Feelings, Empathy & Decision MakingWhat is an emotion? Emotion is usually considered to be a feeling about or reaction to certain important events or thoughts. Feelings can be either pleasant or unpleasant.
Many of us are familiar with the train diagram (in the "Four Spiritual Laws" booklet) to illustrate the principle "Do not depend on feelings."
Moreover, feelings are undependable. The same event may generate different feelings in different people; how then should we interpret the event and the feelings that follow? Even the same feelings can mean different things to different people.
Some have misunderstood "do not depend on feelings" to mean "deny your feelings." There is nothing wrong with feelings per se. Emotions filled the Psalms. Jesus wept (John 11:35-36). Eph. 4:26 acknowledges anger as a valid emotion; it doesn't say, "Don't be angry because anger is a sin." The issue is what you do when you are angry. When an argument between my boys gets heated up, I told them, "I understand that you are angry but you cannot show your anger by hitting or name-calling." We can be human and Christian at the same time.
The above is an excerpt of "A Conversation with God" which I wrote in 1978.

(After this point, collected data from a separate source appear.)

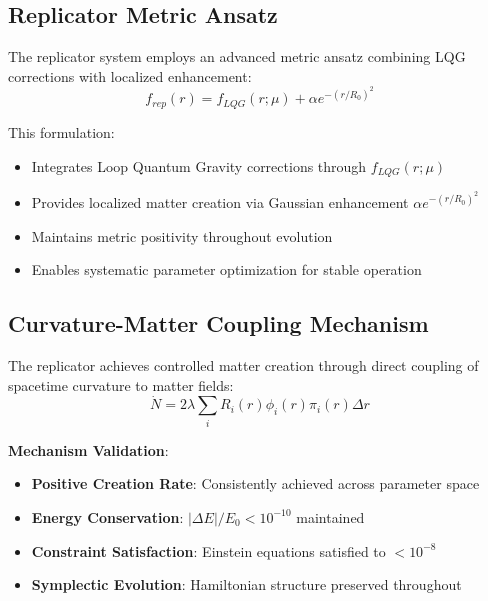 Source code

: \subsection{Replicator Metric Ansatz}

The replicator system employs an advanced metric ansatz combining LQG corrections with localized enhancement:
\[
f_{rep}(r) = f_{LQG}(r;\mu) + \alpha e^{-(r/R_0)^2}
\]

This formulation:
\begin{itemize}
\item Integrates Loop Quantum Gravity corrections through $f_{LQG}(r;\mu)$
\item Provides localized matter creation via Gaussian enhancement $\alpha e^{-(r/R_0)^2}$
\item Maintains metric positivity throughout evolution
\item Enables systematic parameter optimization for stable operation
\end{itemize}

\subsection{Curvature-Matter Coupling Mechanism}

The replicator achieves controlled matter creation through direct coupling of spacetime curvature to matter fields:
\[
\boxed{\dot{N} = 2\lambda \sum_i R_i(r) \phi_i(r) \pi_i(r) \Delta r}
\]

\textbf{Mechanism Validation}:
\begin{itemize}
\item \textbf{Positive Creation Rate}: Consistently achieved across parameter space
\item \textbf{Energy Conservation}: $|\Delta E|/E_0 < 10^{-10}$ maintained
\item \textbf{Constraint Satisfaction}: Einstein equations satisfied to $< 10^{-8}$
\item \textbf{Symplectic Evolution}: Hamiltonian structure preserved throughout
\end{itemize}

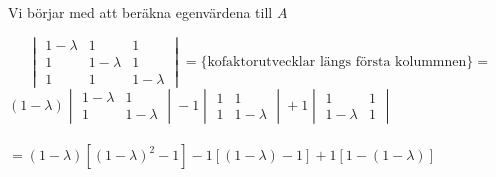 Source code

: \documentclass[../../main.tex]{subfiles}
\begin{document}
\begin{solution}{13}

Vi börjar med att beräkna egenvärdena till $A$

$$
\begin{vmatrix}
    1 - \lambda & 1 & 1\\
    1 & 1 - \lambda & 1 \\
    1 & 1 & 1 - \lambda
\end{vmatrix} = \{\text{kofaktorutvecklar längs första kolummnen}\} = $$
$
(1 - \lambda) \begin{vmatrix}
    1 - \lambda & 1\\
    1 & 1 - \lambda
\end{vmatrix} - 1\begin{vmatrix}
    1 & 1\\
    1 & 1 - \lambda
\end{vmatrix} + 
1\begin{vmatrix}
    1 & 1\\
    1 - \lambda & 1
\end{vmatrix}$
\\\\
$ 
= (1 - \lambda)[(1 - \lambda)^2 - 1] - 1[(1- \lambda) - 1] + 1[1 - (1 - \lambda)]
$

\end{solution}
\end{document}
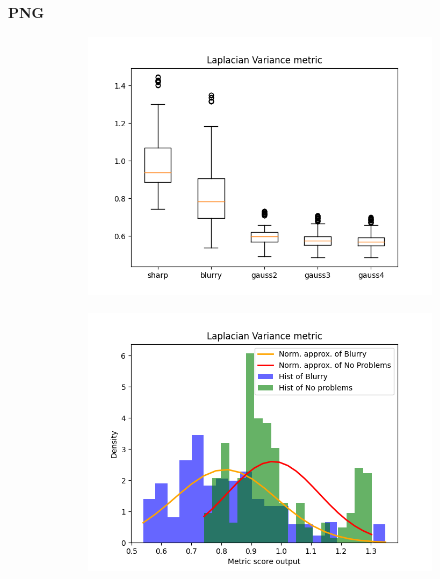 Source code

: \textbf{PNG}
\begin{figure}[H]
    \centering
    \begin{subfigure}[t]{0.48\textwidth}
        \includegraphics[width=\textwidth]{Figures/lv/output_boxplot_lv_png.png}
        \caption{}
        \label{fig:LV_roc}
    \end{subfigure}\hspace{1em}
    \begin{subfigure}[t]{0.48\textwidth}
	    \includegraphics[width=\textwidth]{Figures/lv/output_dens_lv_png.png}
	    \caption{}
	    \label{fig:LV_dens_png}
    \end{subfigure}\hspace{1em}


\end{figure}
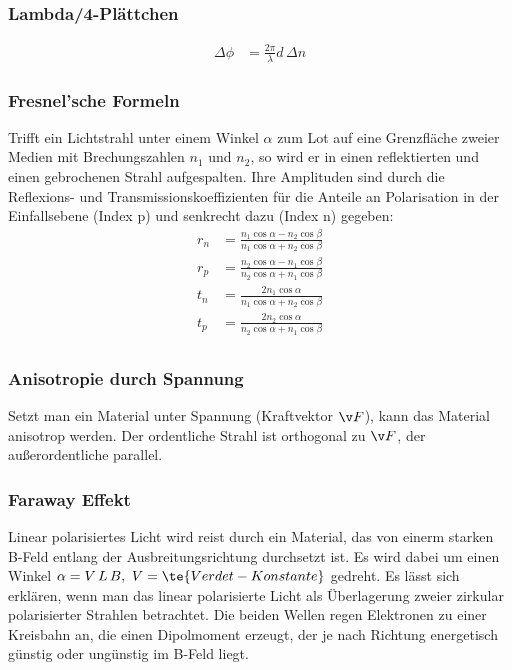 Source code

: \documentclass[twocolumn, unnumberedsubsub]{summery}
\begin{document}
\subsubsection{Lambda/4-Plättchen}
\begin{align*}
\Delta \phi &=\frac{2\pi}{\lambda} d \,\Delta n
\end{align*}

\subsubsection{Fresnel'sche Formeln}
Trifft ein Lichtstrahl unter einem Winkel \(\alpha\) zum Lot auf eine Grenzfläche 
zweier Medien mit Brechungszahlen $n_1$ und $n_2$, so wird er in
einen reflektierten und einen gebrochenen Strahl aufgespalten. Ihre
Amplituden sind durch die Reflexions- und Transmissionskoeffizienten 
für die Anteile an Polarisation in der Einfallsebene (Index p) und
senkrecht dazu (Index n) gegeben:
\begin{align*}
    r_n &= \frac{n_1\cos\alpha - n_2\cos\beta}{n_1\cos\alpha + n_2\cos\beta}\\
    r_p &= \frac{n_2\cos\alpha - n_1\cos\beta}{n_2\cos\alpha + n_1\cos\beta}\\
    t_n &= \frac{2 n_1 \cos\alpha}{n_1\cos\alpha + n_2\cos\beta}\\
    t_p &= \frac{2 n_2 \cos\alpha}{n_2\cos\alpha + n_1\cos\beta}\\
\end{align*}

\subsubsection{Anisotropie durch Spannung}
Setzt man ein Material unter Spannung (Kraftvektor \(\v F\)), kann das Material 
anisotrop werden. Der ordentliche Strahl ist orthogonal zu \(\v F\), der
außerordentliche parallel.

\subsubsection{Faraway Effekt}
Linear polarisiertes Licht wird reist durch ein Material, das von einerm starken 
B-Feld entlang der Ausbreitungsrichtung durchsetzt ist. Es wird dabei 
um einen Winkel \(\alpha = V\, L \, B, \ V=\te{Verdet-Konstante}\) gedreht. Es lässt sich erklären, wenn man das linear polarisierte Licht als 
Überlagerung zweier zirkular polarisierter Strahlen betrachtet. 
Die beiden Wellen regen Elektronen zu einer Kreisbahn an, die einen Dipolmoment erzeugt,
der je nach Richtung energetisch günstig oder ungünstig im B-Feld liegt.
\end{document}
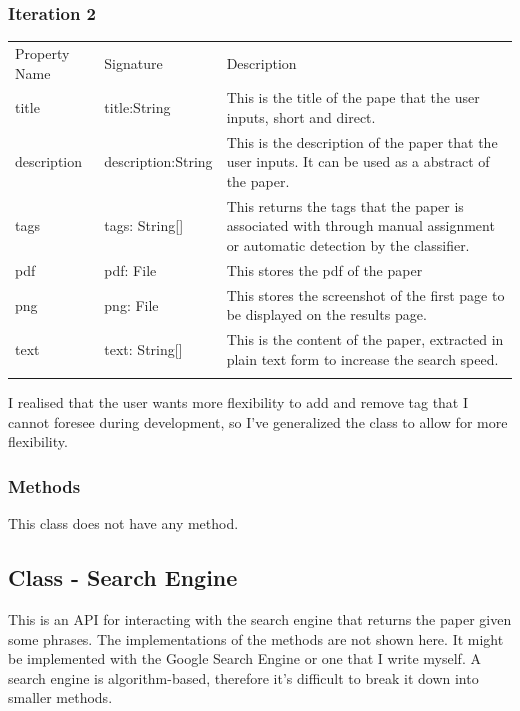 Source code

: \documentclass[
]{article}
\begin{document}
\hypertarget{iteration-2-3}{%
\subsubsection{Iteration 2}\label{iteration-2-3}}

\begin{longtable}[]{@{}
  >{\raggedright\arraybackslash}p{}
  >{\raggedright\arraybackslash}p{}
  >{\raggedright\arraybackslash}p{}@{}}
\toprule
Property Name & Signature & Description \\ \addlinespace
\midrule
\endhead
title & title:String & This is the title of the pape that the user
inputs, short and direct. \\ \addlinespace
description & description:String & This is the description of the paper
that the user inputs. It can be used as a abstract of the
paper. \\ \addlinespace
tags & tags: String{[}{]} & This returns the tags that the paper is
associated with through manual assignment or automatic detection by the
classifier. \\ \addlinespace
pdf & pdf: File & This stores the pdf of the paper \\ \addlinespace
png & png: File & This stores the screenshot of the first page to be
displayed on the results page. \\ \addlinespace
text & text: String{[}{]} & This is the content of the paper, extracted
in plain text form to increase the search speed. \\ \addlinespace
\bottomrule
\end{longtable}

I realised that the user wants more flexibility to add and remove tag
that I cannot foresee during development, so I've generalized the class
to allow for more flexibility.

\hypertarget{methods}{%
\subsubsection{Methods}\label{methods}}

This class does not have any method.

\hypertarget{class---search-engine}{%
\subsection{Class - Search Engine}\label{class---search-engine}}

This is an API for interacting with the search engine that returns the
paper given some phrases. The implementations of the methods are not
shown here. It might be implemented with the Google Search Engine or one
that I write myself. A search engine is algorithm-based, therefore it's
difficult to break it down into smaller methods.
\end{document}
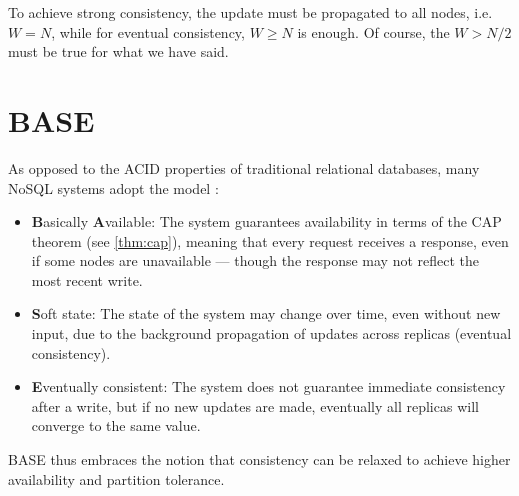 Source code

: To achieve strong consistency, the update must be propagated to all nodes, i.e. \(W = N\), while for eventual consistency, \(W \geq N\) is enough. Of course, the \(W > N/2\) must be true for what we have said.

\section{BASE}
As opposed to the ACID properties of traditional relational databases, many NoSQL systems adopt the  model \cite{sadalage2012nosql}:
\begin{itemize}
    \item \textbf{B}asically \textbf{A}vailable: The system guarantees availability in terms of the CAP theorem (see \cref{thm:cap}), meaning that every request receives a response, even if some nodes are unavailable --- though the response may not reflect the most recent write.
    \item \textbf{S}oft state: The state of the system may change over time, even without new input, due to the background propagation of updates across replicas (eventual consistency).
    \item \textbf{E}ventually consistent: The system does not guarantee immediate consistency after a write, but if no new updates are made, eventually all replicas will converge to the same value.
\end{itemize}
BASE thus embraces the notion that consistency can be relaxed to achieve higher availability and partition tolerance.

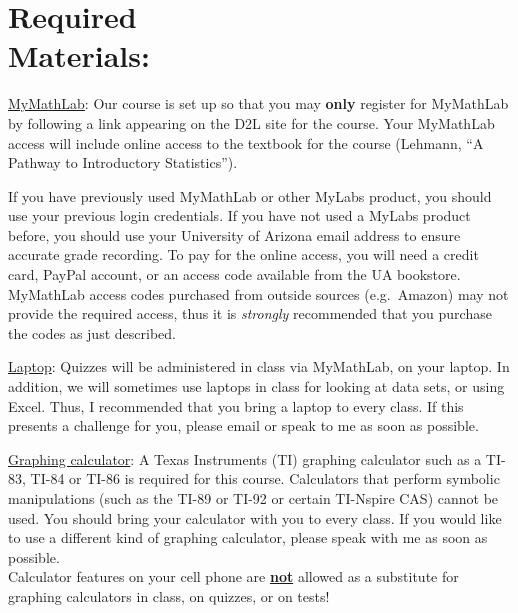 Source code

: \documentclass[11pt]{article}
\begin{document}
\vspace{0.5cm}


\section{\textbf{Required\\ Materials:}}
\vspace{-1.3cm}
\hangindent=5cm 
\underline{MyMathLab}: 
Our course is set up so that you may \textbf{only} register for MyMathLab by following a link appearing on the D2L site for the course.
Your MyMathLab access will include online access to the textbook for the course (Lehmann, ``A Pathway to Introductory Statistics'').

\hangindent=5cm 
If you have previously used MyMathLab or other MyLabs product, you should use your previous login credentials.
If you have not used a MyLabs product before, you should use your University of Arizona email address to ensure accurate grade recording.
To pay for the online access, you will need a credit card, PayPal account, or an access code available from the UA bookstore.
MyMathLab access codes purchased from outside sources (e.g.\ Amazon) may not provide the required access, thus it is \textit{strongly} recommended that you purchase the codes as just described.

\hangindent=5cm 
\underline{Laptop}: Quizzes will be administered in class via MyMathLab, on your laptop.
In addition, we will sometimes use laptops in class for looking at data sets, or using Excel.
Thus, I recommended that you bring a laptop to every class.
If this presents a challenge for you, please email or speak to me as soon as possible.

\hangindent=5cm 
\underline{Graphing calculator}: A Texas Instruments (TI) graphing calculator such as a TI-83, TI-84 or TI-86 is required for this course.  Calculators that perform symbolic manipulations (such as the TI-89 or TI-92 or certain TI-Nspire CAS) cannot be used.
You should bring your calculator with you to every class.
If you would like to use a different kind of graphing calculator, please speak with me as soon as possible.\\[2mm]
Calculator features on your cell phone are \textbf{\underline{not}} allowed as a substitute for graphing calculators in class, on quizzes, or on tests!\\
\end{document}

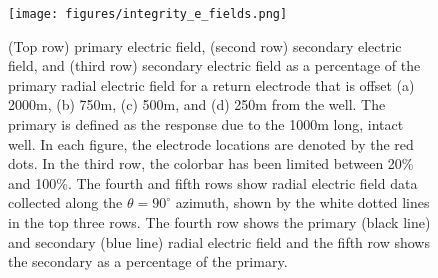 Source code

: \begin{figure}
    \begin{center}
    \texttt{[image: figures/integrity\_e\_fields.png]}
    \end{center}
\caption{
    (Top row) primary electric field, (second row) secondary electric field,
    and (third row) secondary electric field as a percentage of the primary radial electric field
    for a return electrode that is offset (a) 2000m, (b) 750m, (c) 500m, and (d) 250m
    from the well. The primary is defined as the response due to the 1000m
    long, intact well. In each figure, the electrode locations are denoted by
    the red dots. In the third row, the colorbar has been limited
    between 20\% and 100\%. The fourth and fifth rows show radial electric field data
    collected along the $\theta=90^\circ$ azimuth, shown by the white dotted lines in
    the top three rows. The fourth row shows the primary (black line) and secondary (blue line)
    radial electric field and the fifth row shows the secondary as a percentage of the primary.
}
\label{fig:integrity_e_fields}
\end{figure}
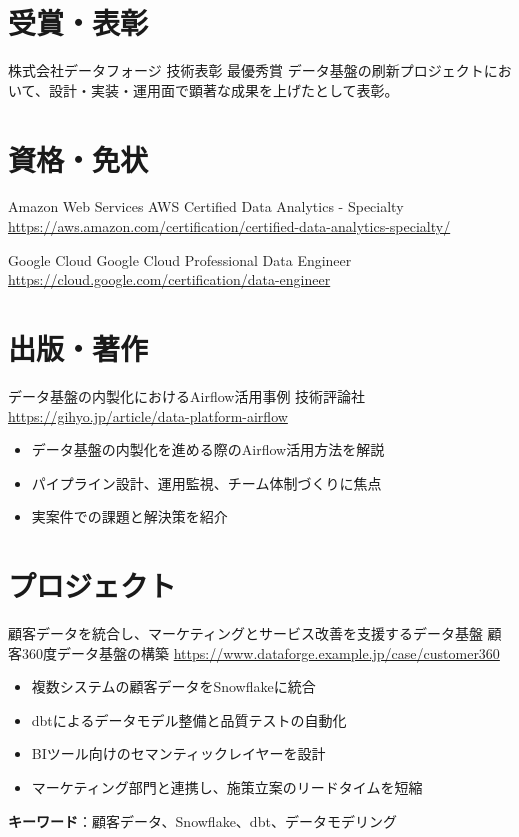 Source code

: \documentclass[a4paper, serif, 10pt]{moderncv}
\begin{document}
\section{受賞・表彰}

        {株式会社データフォージ}
        {技術表彰 最優秀賞}
        {}
        {}
        {データ基盤の刷新プロジェクトにおいて、設計・実装・運用面で顕著な成果を上げたとして表彰。}
\section{資格・免状}

        {Amazon Web Services}
        {AWS Certified Data Analytics - Specialty}
        {\url{https://aws.amazon.com/certification/certified-data-analytics-specialty/}}
        {}
        {}

        {Google Cloud}
        {Google Cloud Professional Data Engineer}
        {\url{https://cloud.google.com/certification/data-engineer}}
        {}
        {}
\section{出版・著作}

        {データ基盤の内製化におけるAirflow活用事例}
        {技術評論社}
        {\url{https://gihyo.jp/article/data-platform-airflow}}
        {}
        {\begin{itemize}
\item データ基盤の内製化を進める際のAirflow活用方法を解説
\item パイプライン設計、運用監視、チーム体制づくりに焦点
\item 実案件での課題と解決策を紹介
\end{itemize}}
\section{プロジェクト}

        {顧客データを統合し、マーケティングとサービス改善を支援するデータ基盤}
        {顧客360度データ基盤の構築}
        {\url{https://www.dataforge.example.jp/case/customer360}}
        {}
        {\begin{itemize}
\item 複数システムの顧客データをSnowflakeに統合
\item dbtによるデータモデル整備と品質テストの自動化
\item BIツール向けのセマンティックレイヤーを設計
\item マーケティング部門と連携し、施策立案のリードタイムを短縮
\end{itemize}
\textbf{キーワード}：顧客データ、Snowflake、dbt、データモデリング}
\end{document}
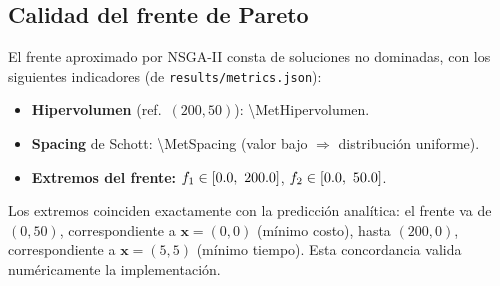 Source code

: \subsection{Calidad del frente de Pareto}

El frente aproximado por NSGA-II consta de \MetNSol{} soluciones no dominadas,
con los siguientes indicadores (de \texttt{results/metrics.json}):

\begin{itemize}[noitemsep]
  \item \textbf{Hipervolumen} (ref.\ $(\num{200},\num{50})$):
        \num{\MetHipervolumen}.
  \item \textbf{Spacing} de Schott: \num{\MetSpacing} (valor bajo $\Rightarrow$
        distribución uniforme).
  \item \textbf{Extremos del frente:} $f_1 \in [\num{\MetMinFuno},\ \num{\MetMaxFuno}]$,
        $f_2 \in [\num{\MetMinFdos},\ \num{\MetMaxFdos}]$.
\end{itemize}

Los extremos coinciden exactamente con la predicción analítica: el frente va
de $(\num{0}, \num{50})$, correspondiente a $\mathbf{x}=(0,0)$ (mínimo costo),
hasta $(\num{200}, \num{0})$, correspondiente a $\mathbf{x}=(5,5)$ (mínimo
tiempo). Esta concordancia valida numéricamente la implementación.
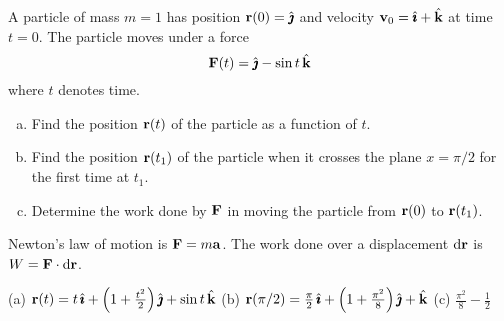 \begin{question}[M317 2012J] %
A particle of mass $m = 1$ has position $\mathbf{r}(0) = \hat{\pmb{\jmath}}$ and 
velocity $\mathbf{v}_0 = \hat{\pmb{\imath}} + \hat{\mathbf{k}}$ at time $t = 0$. The particle moves 
under a force 
\begin{equation*}
\mathbf{F}(t) = \hat{\pmb{\jmath}} - \sin t\,\hat{\mathbf{k}}
\end{equation*}
where $t$ denotes time.
\begin{enumerate}[(a)]
\item
Find the position $\mathbf{r}(t)$ of the particle as a function of $t$.
\item
Find the position $\mathbf{r}(t_1)$ of the particle when it crosses the 
plane $x = \pi/2$ for the first time at $t_1$.
\item
Determine the work done by $\mathbf{F}$ in moving the particle from $\mathbf{r}(0)$ to 
$\mathbf{r}(t_1)$.
\end{enumerate}
\end{question}

\begin{hint} 
Newton's law of motion is $\mathbf{F}=m\mathbf{a}$. The work done over a displacement $\mathrm{d}\mathbf{r}$ is $W=\mathbf{F} \cdot \mathrm{d}\mathbf{r}$.
\end{hint}

\begin{answer} 
(a) $\mathbf{r}(t) = t\,\hat{\pmb{\imath}} +\Big(1+\frac{t^2}{2}\Big)\,\hat{\pmb{\jmath}} + \sin t\,\hat{\mathbf{k}}$\qquad
(b) $\mathbf{r}(\pi/2) = \frac{\pi}{2}\,\hat{\pmb{\imath}}  +\Big(1+\frac{\pi^2}{8}\Big)\,\hat{\pmb{\jmath}} + \hat{\mathbf{k}}$
   \qquad
(c) $\frac{\pi^2}{8}-\frac{1}{2}$
\end{answer}

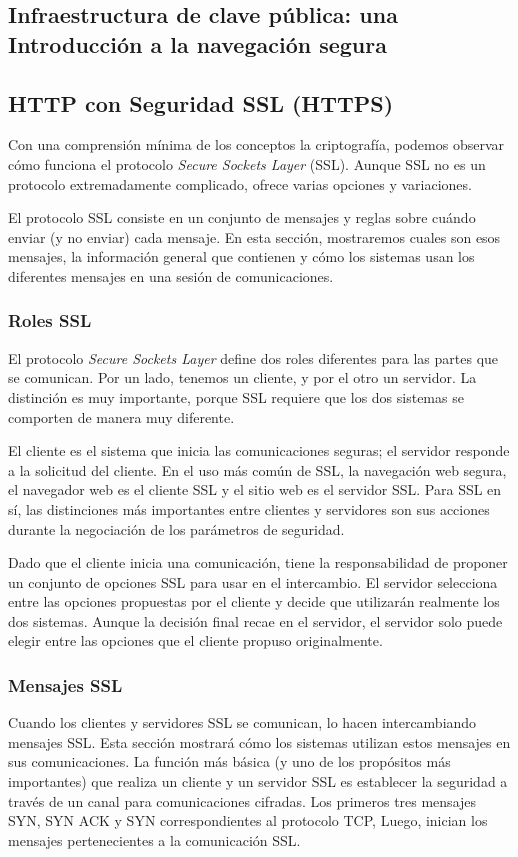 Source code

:\subsection{Infraestructura de clave pública: una Introducción a la navegación segura}   



\subsection{HTTP con Seguridad SSL (HTTPS)} 

Con una comprensión mínima de los conceptos la criptografía, podemos 
observar cómo funciona el protocolo \emph{Secure Sockets Layer} (SSL). Aunque
 SSL no es un protocolo extremadamente complicado, ofrece varias 
 opciones y variaciones.

El protocolo SSL consiste en un conjunto de mensajes y reglas sobre
 cuándo enviar (y no enviar) cada mensaje. En esta sección, mostraremos 
 cuales son esos mensajes, la información general que contienen y 
 cómo los sistemas usan los diferentes mensajes en una sesión de
  comunicaciones.


\subsubsection*{Roles SSL}
El protocolo \emph{Secure Sockets Layer} define dos roles diferentes para las
partes que se comunican. Por un lado, tenemos un cliente, y por el otro
un servidor. La distinción es muy importante, porque SSL requiere que 
los dos sistemas se comporten de manera muy diferente. 

El cliente es el sistema que inicia las comunicaciones seguras; el 
servidor responde a la solicitud del cliente. En el uso más común 
de SSL, la navegación web segura, el navegador web es el cliente SSL 
y el sitio web es el servidor SSL. Para SSL en sí, las distinciones 
más importantes entre clientes y servidores son sus acciones durante 
la negociación de los parámetros de seguridad.

Dado que el cliente inicia una comunicación, tiene la responsabilidad 
de proponer un conjunto de opciones SSL para usar en el intercambio. 
El servidor selecciona entre las opciones propuestas por el cliente 
y decide que utilizarán realmente los dos sistemas. Aunque la decisión 
final recae en el servidor, el servidor solo puede elegir entre las 
opciones que el cliente propuso originalmente.


\subsubsection*{Mensajes SSL}
Cuando los clientes y servidores SSL se comunican, lo hacen 
intercambiando mensajes SSL. Esta sección mostrará cómo los 
sistemas utilizan estos mensajes en sus comunicaciones. La función 
más básica (y uno de los propósitos más importantes) que realiza 
un cliente y un servidor SSL es establecer la seguridad a través
de un canal para comunicaciones cifradas. Los primeros tres mensajes
SYN, SYN ACK y SYN correspondientes al protocolo TCP, Luego, inician los 
mensajes pertenecientes a la comunicación SSL.


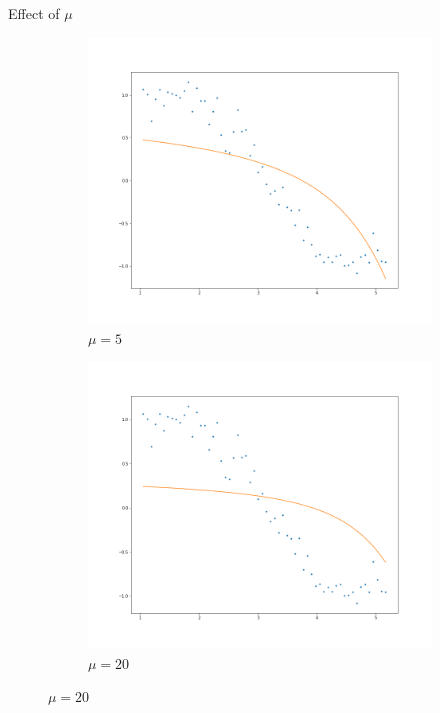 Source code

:\documentclass{beamer}
\begin{document}
\begin{frame}{Effect of $\mu$}
\begin{figure}
        \begin{subfigure}[b]{0.5\textwidth}
                \includegraphics[width=\linewidth]{ridge/rid_plot_5.png}
                \caption{$\mu = 5$}
        \end{subfigure}%
        \begin{subfigure}[b]{0.5\textwidth}
                \includegraphics[width=\linewidth]{ridge/rid_plot_9.png}
                \caption{$\mu = 20$}
        \end{subfigure}%
\end{figure}
\end{frame}
\end{document}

In Matt. 26:38-39, Jesus gave us an excellent example of acknowledging His feelings when He said, "Remove this cup from Me." This was Jesus' honest request not to go through with the crucifixion. Jesus knew that He was facing not only the agony of crucifixion but also the trauma of taking on the sins of the world (upon His sinless self) and being separated from the Father. At the same time, Jesus did not deny the Father. He said, "Thy will be done ..." (Matt. 26:42).
John R.W. Stott wrote on page 120 of The Contemporary Christian,
People are sometimes not fully aware of their own emotions. How can we parents help our children to acknowledge their feelings and control their behaviour?
A good way to verbalize feelings is to say "I feel _______ (emotion) because _______ (reason)."
A child who is in touch with his own emotions and struggles can better take the other perspective to empathize with others (c.f. Heb. 4:15-16). Developing emphatic reactions to other people's feelings contributes to morality in that when a child feels someone's joys and pain, he winds up feeling good when he makes them feel good and feeling bad when he hurts them.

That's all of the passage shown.